Data to use:
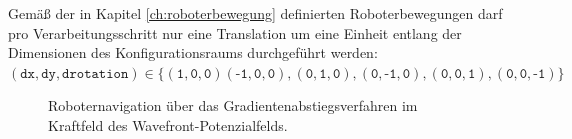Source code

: Gemäß der in Kapitel \ref{ch:roboterbewegung} definierten Roboterbewegungen darf pro Verarbeitungsschritt nur eine Translation um eine Einheit entlang der Dimensionen des Konfigurationsraums  durchgeführt werden: $ (\texttt{dx}, \texttt{dy}, \texttt{drotation}) \in \{(\texttt{1},\texttt{0},\texttt{0})(\texttt{-1},\texttt{0},\texttt{0}),(\texttt{0},\texttt{1},\texttt{0}),(\texttt{0},\texttt{-1},\texttt{0}),(\texttt{0},\texttt{0},\texttt{1}),(\texttt{0},\texttt{0},\texttt{-1})\}$
\vspace*{0.1cm}
\begin{figure}[h!]
	\centering
	\footnotesize
	\centerline{}
	\caption{Roboternavigation über das Gradientenabstiegsverfahren im Kraftfeld des Wavefront-Potenzialfelds.}
\end{figure}




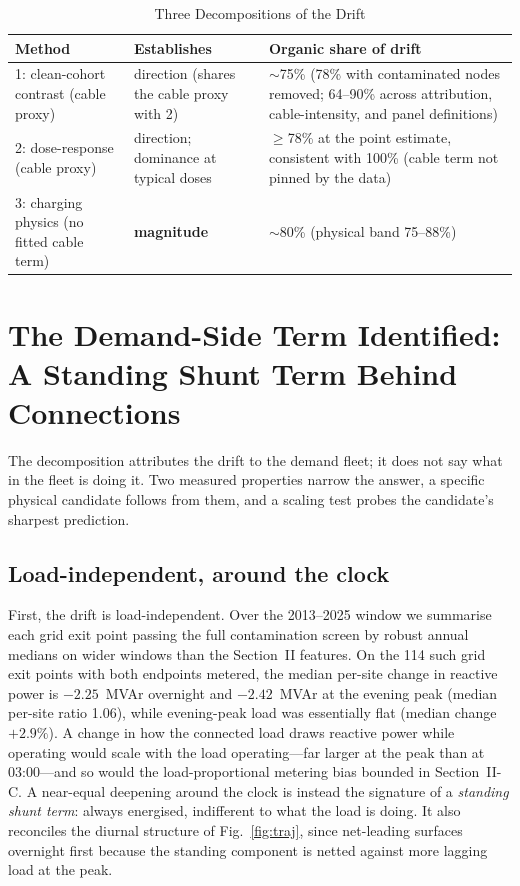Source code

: \documentclass[journal]{IEEEtran}
\begin{document}
\begin{table}[!t]
\caption{Three Decompositions of the Drift}
\label{tab:triangulation}
\centering
\renewcommand{\arraystretch}{1.18}
\begin{tabular}{@{}p{}p{}p{}@{}}
\toprule
\textbf{Method} & \textbf{Establishes} & \textbf{Organic share of drift} \\
\midrule
1: clean-cohort contrast (cable proxy) & direction (shares the cable proxy with 2) & $\sim$75\% (78\% with contaminated nodes removed; 64--90\% across attribution, cable-intensity, and panel definitions) \\
2: dose-response (cable proxy) & direction; dominance at typical doses & $\geq$78\% at the point estimate, consistent with 100\% (cable term not pinned by the data) \\
3: charging physics (no fitted cable term) & \textbf{magnitude} & $\sim$80\% (physical band 75--88\%) \\
\bottomrule
\end{tabular}
\end{table}

\section{The Demand-Side Term Identified: A Standing Shunt Term Behind
Connections}
The decomposition attributes the drift to the demand fleet; it does not say what
in the fleet is doing it. Two measured properties narrow the answer, a specific
physical candidate follows from them, and a scaling test probes the candidate's
sharpest prediction.

\subsection{Load-independent, around the clock}
First, the drift is load-independent. Over the 2013--2025 window we summarise
each grid exit point passing the full contamination screen by robust annual
medians on wider windows than the Section~II features. On the 114 such grid exit
points with both endpoints metered, the median per-site change in reactive power
is $-2.25$~MVAr overnight and $-2.42$~MVAr at the evening peak (median per-site
ratio 1.06), while evening-peak load was essentially flat (median change
$+2.9\%$). A change in how the connected load draws reactive power while
operating would scale with the load operating---far larger at the peak than at
03:00---and so would the load-proportional metering bias bounded in
Section~II-C. A near-equal deepening around the clock is instead the signature of a
\emph{standing shunt term}: always energised, indifferent to what the load
is doing. It also reconciles the diurnal structure of Fig.~\ref{fig:traj}, since
net-leading surfaces overnight first because the standing component is netted
against more lagging load at the peak.
\end{document}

What the task requires: Word for word, set down each record shown above, omitting the pictures.

Answer below:
Source code

: Gemäß der in Kapitel \ref{ch:roboterbewegung} definierten Roboterbewegungen darf pro Verarbeitungsschritt nur eine Translation um eine Einheit entlang der Dimensionen des Konfigurationsraums  durchgeführt werden: $ (\texttt{dx}, \texttt{dy}, \texttt{drotation}) \in \{(\texttt{1},\texttt{0},\texttt{0})(\texttt{-1},\texttt{0},\texttt{0}),(\texttt{0},\texttt{1},\texttt{0}),(\texttt{0},\texttt{-1},\texttt{0}),(\texttt{0},\texttt{0},\texttt{1}),(\texttt{0},\texttt{0},\texttt{-1})\}$
\vspace*{0.1cm}
\begin{figure}[h!]
	\centering
	\footnotesize
	\centerline{}
	\caption{Roboternavigation über das Gradientenabstiegsverfahren im Kraftfeld des Wavefront-Potenzialfelds.}
\end{figure}




Source code

: \documentclass[journal]{IEEEtran}
\begin{document}
\begin{table}[!t]
\caption{Three Decompositions of the Drift}
\label{tab:triangulation}
\centering
\renewcommand{\arraystretch}{1.18}
\begin{tabular}{@{}p{}p{}p{}@{}}
\toprule
\textbf{Method} & \textbf{Establishes} & \textbf{Organic share of drift} \\
\midrule
1: clean-cohort contrast (cable proxy) & direction (shares the cable proxy with 2) & $\sim$75\% (78\% with contaminated nodes removed; 64--90\% across attribution, cable-intensity, and panel definitions) \\
2: dose-response (cable proxy) & direction; dominance at typical doses & $\geq$78\% at the point estimate, consistent with 100\% (cable term not pinned by the data) \\
3: charging physics (no fitted cable term) & \textbf{magnitude} & $\sim$80\% (physical band 75--88\%) \\
\bottomrule
\end{tabular}
\end{table}

\section{The Demand-Side Term Identified: A Standing Shunt Term Behind
Connections}
The decomposition attributes the drift to the demand fleet; it does not say what
in the fleet is doing it. Two measured properties narrow the answer, a specific
physical candidate follows from them, and a scaling test probes the candidate's
sharpest prediction.

\subsection{Load-independent, around the clock}
First, the drift is load-independent. Over the 2013--2025 window we summarise
each grid exit point passing the full contamination screen by robust annual
medians on wider windows than the Section~II features. On the 114 such grid exit
points with both endpoints metered, the median per-site change in reactive power
is $-2.25$~MVAr overnight and $-2.42$~MVAr at the evening peak (median per-site
ratio 1.06), while evening-peak load was essentially flat (median change
$+2.9\%$). A change in how the connected load draws reactive power while
operating would scale with the load operating---far larger at the peak than at
03:00---and so would the load-proportional metering bias bounded in
Section~II-C. A near-equal deepening around the clock is instead the signature of a
\emph{standing shunt term}: always energised, indifferent to what the load
is doing. It also reconciles the diurnal structure of Fig.~\ref{fig:traj}, since
net-leading surfaces overnight first because the standing component is netted
against more lagging load at the peak.
\end{document}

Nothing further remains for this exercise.